Court of Appeals of North Carolina.
Jan 15, 2013
736 S.E.2d 649 (N.C. Ct. App. 2013)

Opinion

No. COA12–704.

2013-01-15

In the Matter of I.G.R.

H. Lee Merritt for petitioner-appellee Surry County Department of Social Services. Womble Carlyle Sandridge & Rice, LLP, by Murray C. Greason, III, for guardian ad litem.
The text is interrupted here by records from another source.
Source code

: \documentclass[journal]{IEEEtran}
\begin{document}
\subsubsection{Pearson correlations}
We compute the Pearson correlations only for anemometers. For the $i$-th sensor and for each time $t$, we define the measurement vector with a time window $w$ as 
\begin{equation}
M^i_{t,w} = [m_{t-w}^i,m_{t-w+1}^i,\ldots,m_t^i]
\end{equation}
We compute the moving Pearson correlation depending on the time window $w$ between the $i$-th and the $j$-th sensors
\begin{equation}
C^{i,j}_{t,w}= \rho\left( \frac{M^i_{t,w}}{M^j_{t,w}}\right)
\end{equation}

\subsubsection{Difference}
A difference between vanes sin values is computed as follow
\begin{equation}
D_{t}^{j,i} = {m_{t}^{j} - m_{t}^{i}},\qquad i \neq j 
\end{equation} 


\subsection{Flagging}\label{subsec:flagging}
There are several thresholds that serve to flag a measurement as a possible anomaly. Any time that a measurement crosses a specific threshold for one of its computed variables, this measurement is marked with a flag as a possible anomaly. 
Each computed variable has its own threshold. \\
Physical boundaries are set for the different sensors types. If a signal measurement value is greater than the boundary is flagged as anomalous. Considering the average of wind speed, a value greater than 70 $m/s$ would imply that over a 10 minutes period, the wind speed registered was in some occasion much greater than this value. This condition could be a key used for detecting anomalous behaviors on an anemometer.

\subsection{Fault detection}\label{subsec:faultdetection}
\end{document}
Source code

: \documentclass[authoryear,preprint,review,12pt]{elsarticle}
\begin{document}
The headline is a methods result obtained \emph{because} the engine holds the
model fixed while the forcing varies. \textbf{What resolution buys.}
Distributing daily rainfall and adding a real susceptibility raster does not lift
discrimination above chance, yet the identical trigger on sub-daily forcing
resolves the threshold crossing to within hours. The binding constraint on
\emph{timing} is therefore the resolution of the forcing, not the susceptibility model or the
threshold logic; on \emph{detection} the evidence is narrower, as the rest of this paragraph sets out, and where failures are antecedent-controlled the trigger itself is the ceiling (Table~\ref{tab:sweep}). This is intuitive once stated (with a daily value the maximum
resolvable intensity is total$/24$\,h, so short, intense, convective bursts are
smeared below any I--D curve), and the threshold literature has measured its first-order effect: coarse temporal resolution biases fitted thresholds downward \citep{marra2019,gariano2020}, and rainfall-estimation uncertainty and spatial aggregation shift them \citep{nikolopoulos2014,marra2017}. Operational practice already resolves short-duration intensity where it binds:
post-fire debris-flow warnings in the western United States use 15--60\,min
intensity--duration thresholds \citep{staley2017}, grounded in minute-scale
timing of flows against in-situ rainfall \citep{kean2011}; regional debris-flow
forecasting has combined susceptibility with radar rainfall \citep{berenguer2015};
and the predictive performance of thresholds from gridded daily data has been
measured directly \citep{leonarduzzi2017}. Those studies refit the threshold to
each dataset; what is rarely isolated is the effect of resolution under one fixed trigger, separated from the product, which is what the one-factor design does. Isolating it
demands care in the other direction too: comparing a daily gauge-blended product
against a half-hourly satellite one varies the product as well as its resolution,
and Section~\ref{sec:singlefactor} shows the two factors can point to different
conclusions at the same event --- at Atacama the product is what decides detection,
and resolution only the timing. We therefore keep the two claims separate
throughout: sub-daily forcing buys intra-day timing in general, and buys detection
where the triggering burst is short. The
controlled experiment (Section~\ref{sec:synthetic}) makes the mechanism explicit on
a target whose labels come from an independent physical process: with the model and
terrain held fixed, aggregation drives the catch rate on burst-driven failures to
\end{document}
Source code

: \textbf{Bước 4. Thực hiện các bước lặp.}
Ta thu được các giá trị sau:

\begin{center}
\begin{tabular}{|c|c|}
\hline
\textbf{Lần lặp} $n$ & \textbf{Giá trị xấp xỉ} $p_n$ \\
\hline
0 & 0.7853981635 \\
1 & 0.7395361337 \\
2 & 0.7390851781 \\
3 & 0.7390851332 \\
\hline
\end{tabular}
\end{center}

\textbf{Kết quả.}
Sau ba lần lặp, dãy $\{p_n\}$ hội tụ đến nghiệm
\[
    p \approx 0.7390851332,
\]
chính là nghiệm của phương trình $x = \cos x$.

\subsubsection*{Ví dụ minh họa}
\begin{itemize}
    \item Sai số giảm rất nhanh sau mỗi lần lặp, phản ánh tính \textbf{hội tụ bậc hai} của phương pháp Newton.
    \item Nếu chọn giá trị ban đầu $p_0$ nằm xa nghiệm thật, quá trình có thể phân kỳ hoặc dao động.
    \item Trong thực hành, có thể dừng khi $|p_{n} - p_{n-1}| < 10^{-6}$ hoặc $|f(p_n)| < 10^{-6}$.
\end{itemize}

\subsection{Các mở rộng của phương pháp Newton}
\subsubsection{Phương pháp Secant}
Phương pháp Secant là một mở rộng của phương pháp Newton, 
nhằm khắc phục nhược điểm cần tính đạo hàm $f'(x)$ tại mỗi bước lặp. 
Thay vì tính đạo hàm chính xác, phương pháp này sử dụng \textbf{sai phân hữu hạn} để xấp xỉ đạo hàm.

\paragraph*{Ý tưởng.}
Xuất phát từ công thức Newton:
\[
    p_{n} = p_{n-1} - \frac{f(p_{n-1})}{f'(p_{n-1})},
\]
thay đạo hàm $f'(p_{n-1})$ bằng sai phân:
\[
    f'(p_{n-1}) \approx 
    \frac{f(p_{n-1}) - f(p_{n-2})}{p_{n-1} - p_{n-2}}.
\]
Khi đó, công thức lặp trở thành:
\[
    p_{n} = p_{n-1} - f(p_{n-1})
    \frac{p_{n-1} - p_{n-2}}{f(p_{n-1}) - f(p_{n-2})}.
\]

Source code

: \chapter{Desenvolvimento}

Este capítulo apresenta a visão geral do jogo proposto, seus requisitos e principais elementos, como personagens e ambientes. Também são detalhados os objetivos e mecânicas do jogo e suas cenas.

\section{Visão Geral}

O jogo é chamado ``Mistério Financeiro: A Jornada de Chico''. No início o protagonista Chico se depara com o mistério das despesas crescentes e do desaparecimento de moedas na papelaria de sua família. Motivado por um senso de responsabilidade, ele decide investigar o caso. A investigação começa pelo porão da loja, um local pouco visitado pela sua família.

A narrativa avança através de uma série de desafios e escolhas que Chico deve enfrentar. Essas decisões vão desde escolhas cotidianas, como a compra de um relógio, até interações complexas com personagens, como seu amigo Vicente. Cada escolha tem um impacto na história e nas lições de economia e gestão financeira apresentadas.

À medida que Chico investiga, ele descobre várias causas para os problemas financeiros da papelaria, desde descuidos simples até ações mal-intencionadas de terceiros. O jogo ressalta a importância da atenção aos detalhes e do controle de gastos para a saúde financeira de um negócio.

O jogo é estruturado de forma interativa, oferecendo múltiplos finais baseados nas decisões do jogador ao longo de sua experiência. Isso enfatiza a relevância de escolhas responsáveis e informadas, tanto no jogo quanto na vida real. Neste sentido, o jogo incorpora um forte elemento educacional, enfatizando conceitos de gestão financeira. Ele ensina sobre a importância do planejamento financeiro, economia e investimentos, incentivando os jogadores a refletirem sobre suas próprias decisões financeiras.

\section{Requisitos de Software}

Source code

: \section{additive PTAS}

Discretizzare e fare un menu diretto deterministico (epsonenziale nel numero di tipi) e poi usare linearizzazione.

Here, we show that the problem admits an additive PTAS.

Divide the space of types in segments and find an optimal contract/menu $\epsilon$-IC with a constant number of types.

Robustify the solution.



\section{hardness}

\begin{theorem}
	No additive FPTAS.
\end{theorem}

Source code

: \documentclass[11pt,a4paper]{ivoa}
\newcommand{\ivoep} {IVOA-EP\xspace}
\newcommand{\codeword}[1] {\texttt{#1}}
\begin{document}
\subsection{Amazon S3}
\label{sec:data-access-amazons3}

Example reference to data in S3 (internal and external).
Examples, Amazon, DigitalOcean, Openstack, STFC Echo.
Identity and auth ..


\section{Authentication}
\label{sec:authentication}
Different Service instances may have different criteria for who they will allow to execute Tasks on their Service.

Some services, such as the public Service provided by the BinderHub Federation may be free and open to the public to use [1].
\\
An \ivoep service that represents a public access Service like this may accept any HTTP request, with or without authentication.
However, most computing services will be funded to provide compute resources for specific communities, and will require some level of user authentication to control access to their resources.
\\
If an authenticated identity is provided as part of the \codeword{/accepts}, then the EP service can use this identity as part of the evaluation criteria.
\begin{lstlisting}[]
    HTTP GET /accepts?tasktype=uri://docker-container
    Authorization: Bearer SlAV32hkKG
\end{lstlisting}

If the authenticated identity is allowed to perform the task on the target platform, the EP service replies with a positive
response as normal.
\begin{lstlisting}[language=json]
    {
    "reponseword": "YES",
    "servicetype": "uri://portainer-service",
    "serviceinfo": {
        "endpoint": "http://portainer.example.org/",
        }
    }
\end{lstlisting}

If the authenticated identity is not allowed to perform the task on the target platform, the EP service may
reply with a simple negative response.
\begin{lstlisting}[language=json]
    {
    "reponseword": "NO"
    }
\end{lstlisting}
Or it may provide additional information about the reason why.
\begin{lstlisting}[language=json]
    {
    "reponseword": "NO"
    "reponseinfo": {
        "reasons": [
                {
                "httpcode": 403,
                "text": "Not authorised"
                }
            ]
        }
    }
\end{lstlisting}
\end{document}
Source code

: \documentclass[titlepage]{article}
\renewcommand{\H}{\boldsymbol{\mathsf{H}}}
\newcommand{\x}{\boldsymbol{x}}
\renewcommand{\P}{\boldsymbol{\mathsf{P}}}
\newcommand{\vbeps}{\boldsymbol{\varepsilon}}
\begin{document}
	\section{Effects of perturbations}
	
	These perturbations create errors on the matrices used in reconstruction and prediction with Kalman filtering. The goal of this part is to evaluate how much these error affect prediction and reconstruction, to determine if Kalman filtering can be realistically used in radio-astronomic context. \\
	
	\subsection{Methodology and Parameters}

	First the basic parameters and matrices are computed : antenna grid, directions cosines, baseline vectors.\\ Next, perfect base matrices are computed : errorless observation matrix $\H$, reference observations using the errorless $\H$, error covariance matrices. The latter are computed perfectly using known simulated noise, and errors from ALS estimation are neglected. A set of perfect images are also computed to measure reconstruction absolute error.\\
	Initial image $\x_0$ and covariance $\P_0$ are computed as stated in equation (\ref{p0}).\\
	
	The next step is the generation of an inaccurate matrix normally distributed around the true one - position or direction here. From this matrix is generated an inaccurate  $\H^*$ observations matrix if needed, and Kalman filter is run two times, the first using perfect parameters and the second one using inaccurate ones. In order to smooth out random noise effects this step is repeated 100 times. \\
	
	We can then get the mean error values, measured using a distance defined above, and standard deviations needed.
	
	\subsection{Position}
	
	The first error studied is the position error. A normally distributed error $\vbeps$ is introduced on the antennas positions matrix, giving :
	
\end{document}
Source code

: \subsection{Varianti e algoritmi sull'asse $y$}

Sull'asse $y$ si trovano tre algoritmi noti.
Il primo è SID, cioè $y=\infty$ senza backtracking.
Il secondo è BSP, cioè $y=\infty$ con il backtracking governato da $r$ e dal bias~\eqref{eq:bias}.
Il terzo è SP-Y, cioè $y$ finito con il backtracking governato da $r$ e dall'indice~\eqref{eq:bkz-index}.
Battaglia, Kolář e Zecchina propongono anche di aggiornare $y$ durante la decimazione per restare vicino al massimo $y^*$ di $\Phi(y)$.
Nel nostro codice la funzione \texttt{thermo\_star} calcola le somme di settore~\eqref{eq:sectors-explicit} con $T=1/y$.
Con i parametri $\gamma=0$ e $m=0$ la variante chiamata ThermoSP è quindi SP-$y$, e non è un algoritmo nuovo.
Upon certiorari to review orders entered by Judge Spencer G. Key, Jr., on 13 December 2010 and by Judge William F. Southern III, on 9 March 2012 in Surry County District Court. Heard in the Court of Appeals 3 January 2013. H. Lee Merritt for petitioner-appellee Surry County Department of Social Services. Womble Carlyle Sandridge & Rice, LLP, by Murray C. Greason, III, for guardian ad litem.
Appellate Defender Staples Hughes, by Assistant Appellate Defender Joyce L. Terres for respondent-appellant father.

ERVIN, Judge.

Respondent–Father Allen W. seeks review from an order entered by Judge Southern terminating his parental rights in his child, I.G.R. He also seeks the issuance of a writ of certiorari authorizing review of an order allowing DSS to cease reunification efforts and changing the permanent plan for Ira to adoption. In his brief, Respondent–Father contends that the trial court erroneously authorized the Surry County Department of Social Services to cease any efforts to reunify Ira with Respondent–Father without making the findings required by N.C. Gen.Stat. § 7B–507; holding the permanency planning hearing in violation of Respondent–Father's right to be represented by counsel; concluding that Respondent–Father's parental rights in Ira were subject to termination pursuant to N.C. Gen.Stat. § 7B–1111(a)(1) (neglecting the juvenile), N.C. Gen.Stat. § 7B–1111(a)(6) (incapability of providing proper care of and supervision for the juvenile without having an alternative child care arrangement), and N.C. Gen.Stat. § 7B–1111(a)(7) (willfully abandoning the juvenile). After careful consideration of Respondent–Father's challenges to these orders in light of the record and the applicable law, we conclude that the permanency planning and termination orders should be reversed and that this case should be remanded to the Surry County District Court for further proceedings not inconsistent with this opinion.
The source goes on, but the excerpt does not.